Exercise material:
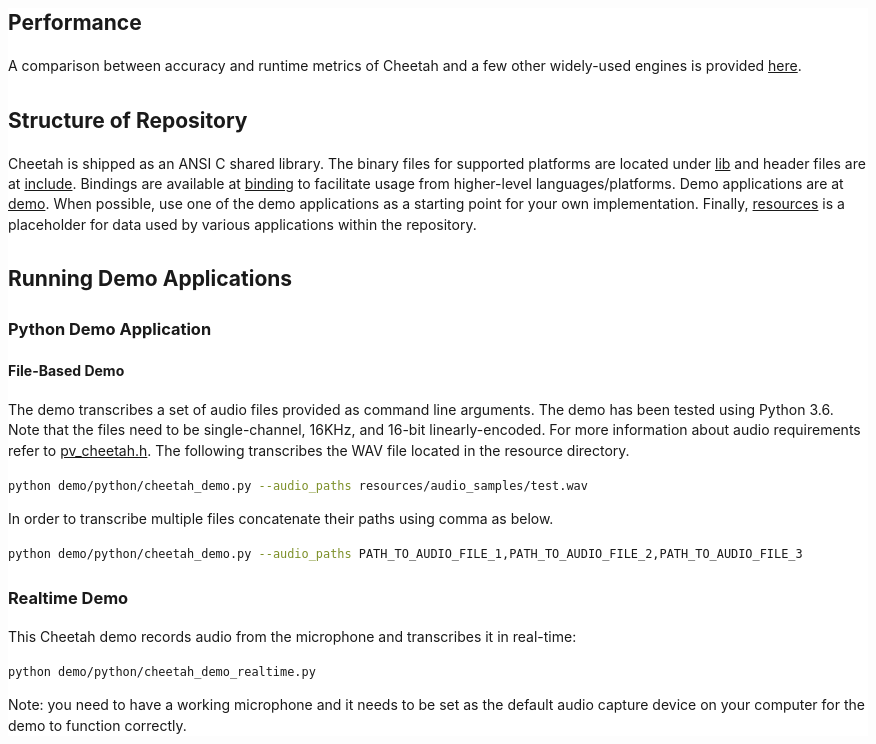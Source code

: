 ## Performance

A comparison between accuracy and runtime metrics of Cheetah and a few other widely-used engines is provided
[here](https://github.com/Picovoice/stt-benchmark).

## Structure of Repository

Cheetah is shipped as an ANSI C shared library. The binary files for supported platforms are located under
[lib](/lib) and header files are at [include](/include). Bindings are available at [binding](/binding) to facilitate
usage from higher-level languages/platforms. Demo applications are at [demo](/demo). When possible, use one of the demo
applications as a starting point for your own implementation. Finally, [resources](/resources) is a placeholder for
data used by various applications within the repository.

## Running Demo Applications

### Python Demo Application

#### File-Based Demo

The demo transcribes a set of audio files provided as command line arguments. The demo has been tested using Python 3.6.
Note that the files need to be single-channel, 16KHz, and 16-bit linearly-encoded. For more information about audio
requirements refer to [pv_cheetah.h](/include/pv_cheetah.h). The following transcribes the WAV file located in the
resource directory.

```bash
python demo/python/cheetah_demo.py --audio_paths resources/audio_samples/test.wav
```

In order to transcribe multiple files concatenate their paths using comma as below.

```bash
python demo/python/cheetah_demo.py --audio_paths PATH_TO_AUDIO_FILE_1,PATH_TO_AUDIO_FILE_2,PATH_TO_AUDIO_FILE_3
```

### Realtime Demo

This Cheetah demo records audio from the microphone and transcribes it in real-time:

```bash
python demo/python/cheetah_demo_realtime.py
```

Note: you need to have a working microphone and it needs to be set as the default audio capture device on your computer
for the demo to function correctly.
...
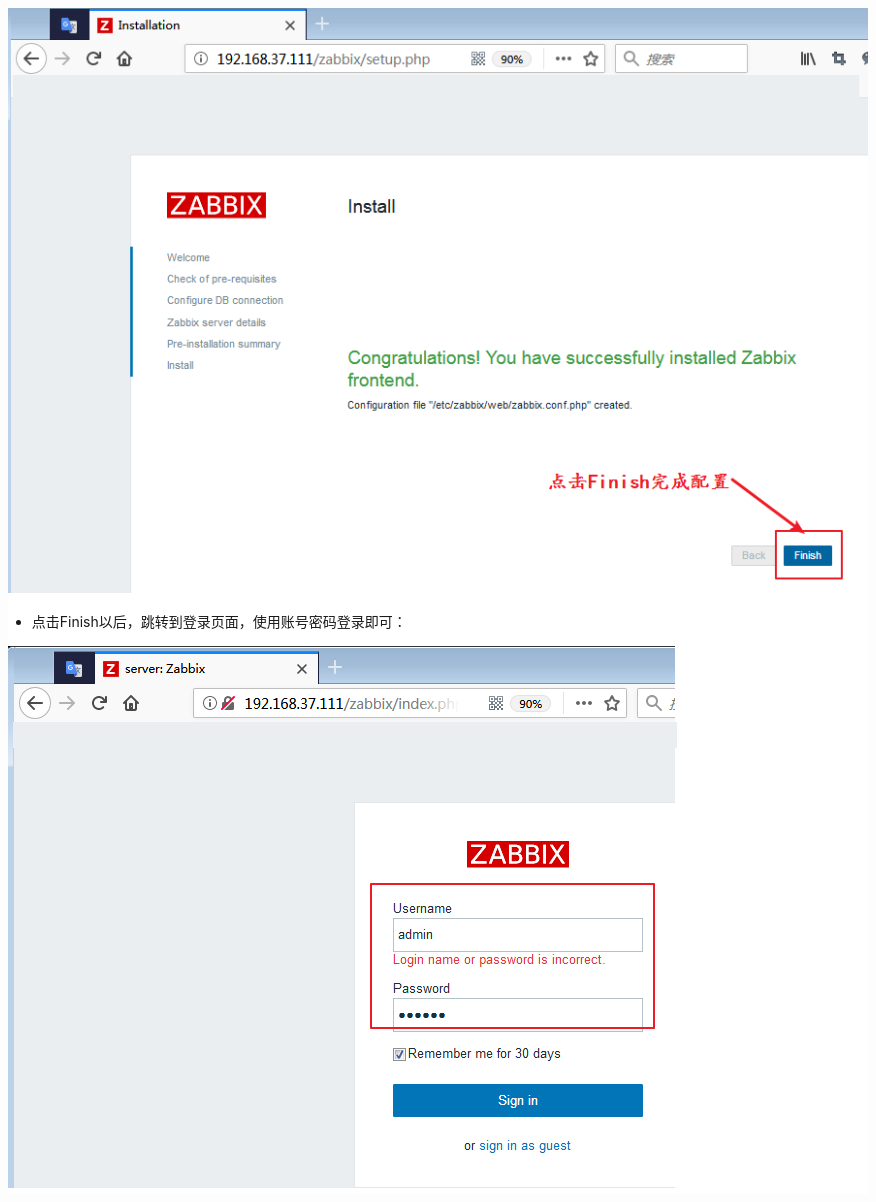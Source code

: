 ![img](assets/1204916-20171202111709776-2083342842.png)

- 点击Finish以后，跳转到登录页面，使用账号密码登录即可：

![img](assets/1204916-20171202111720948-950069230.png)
---
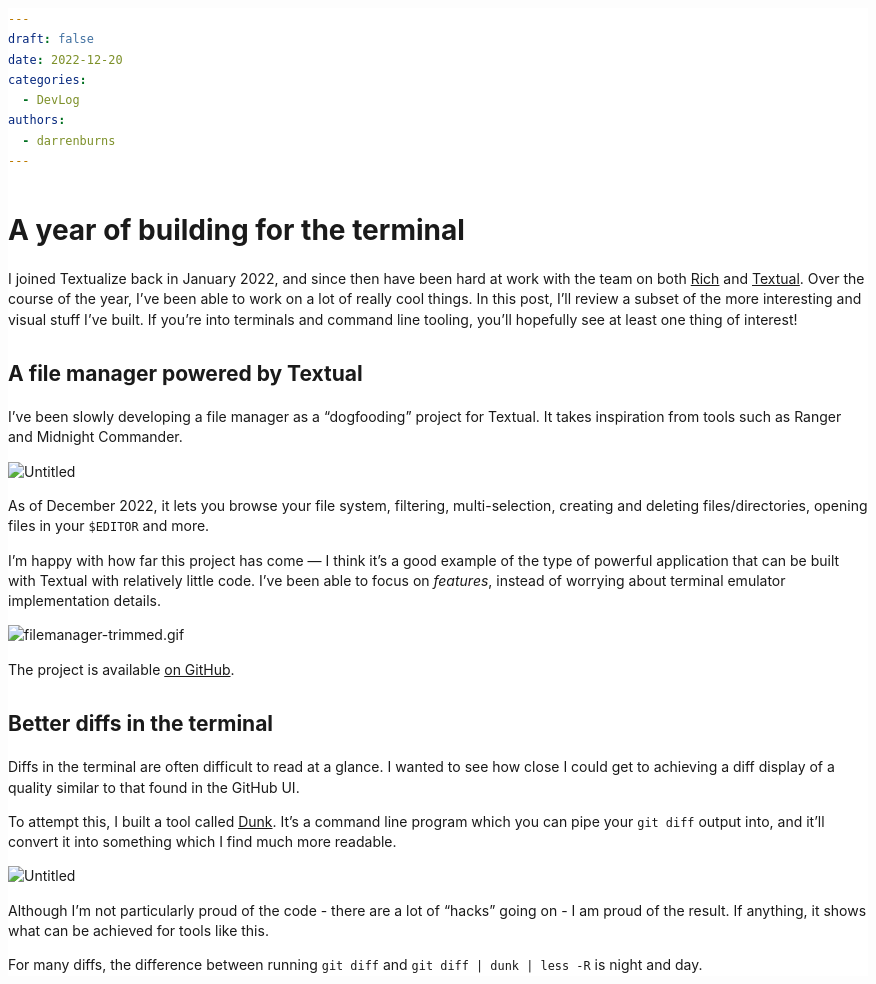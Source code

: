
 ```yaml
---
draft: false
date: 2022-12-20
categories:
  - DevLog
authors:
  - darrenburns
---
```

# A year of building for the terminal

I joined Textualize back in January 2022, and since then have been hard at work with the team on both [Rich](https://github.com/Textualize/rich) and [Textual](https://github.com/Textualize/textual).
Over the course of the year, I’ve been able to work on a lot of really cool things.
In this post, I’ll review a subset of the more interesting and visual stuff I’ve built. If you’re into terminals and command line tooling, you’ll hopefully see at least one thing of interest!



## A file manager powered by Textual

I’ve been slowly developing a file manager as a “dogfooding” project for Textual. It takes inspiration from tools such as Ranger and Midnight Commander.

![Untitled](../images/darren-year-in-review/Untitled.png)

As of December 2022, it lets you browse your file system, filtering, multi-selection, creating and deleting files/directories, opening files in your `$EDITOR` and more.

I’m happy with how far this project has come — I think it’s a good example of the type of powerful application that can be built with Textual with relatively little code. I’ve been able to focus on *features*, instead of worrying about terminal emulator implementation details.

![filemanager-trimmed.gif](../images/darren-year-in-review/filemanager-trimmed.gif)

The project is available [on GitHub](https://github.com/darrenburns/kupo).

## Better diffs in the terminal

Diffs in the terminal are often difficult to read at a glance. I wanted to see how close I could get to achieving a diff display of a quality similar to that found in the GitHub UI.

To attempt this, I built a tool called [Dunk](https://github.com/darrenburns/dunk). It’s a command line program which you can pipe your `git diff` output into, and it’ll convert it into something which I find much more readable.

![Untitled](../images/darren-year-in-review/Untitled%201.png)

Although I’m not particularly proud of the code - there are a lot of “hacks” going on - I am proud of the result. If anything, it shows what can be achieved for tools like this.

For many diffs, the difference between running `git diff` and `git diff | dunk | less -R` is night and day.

Exercise goal: Where in the records does the string "review" appear? Copy every line that has it.

Response to the exercise:
In this post, I’ll review a subset of the more interesting and visual stuff I’ve built. If you’re into terminals and command line tooling, you’ll hopefully see at least one thing of interest!
![Untitled](../images/darren-year-in-review/Untitled.png)
![filemanager-trimmed.gif](../images/darren-year-in-review/filemanager-trimmed.gif)
![Untitled](../images/darren-year-in-review/Untitled%201.png)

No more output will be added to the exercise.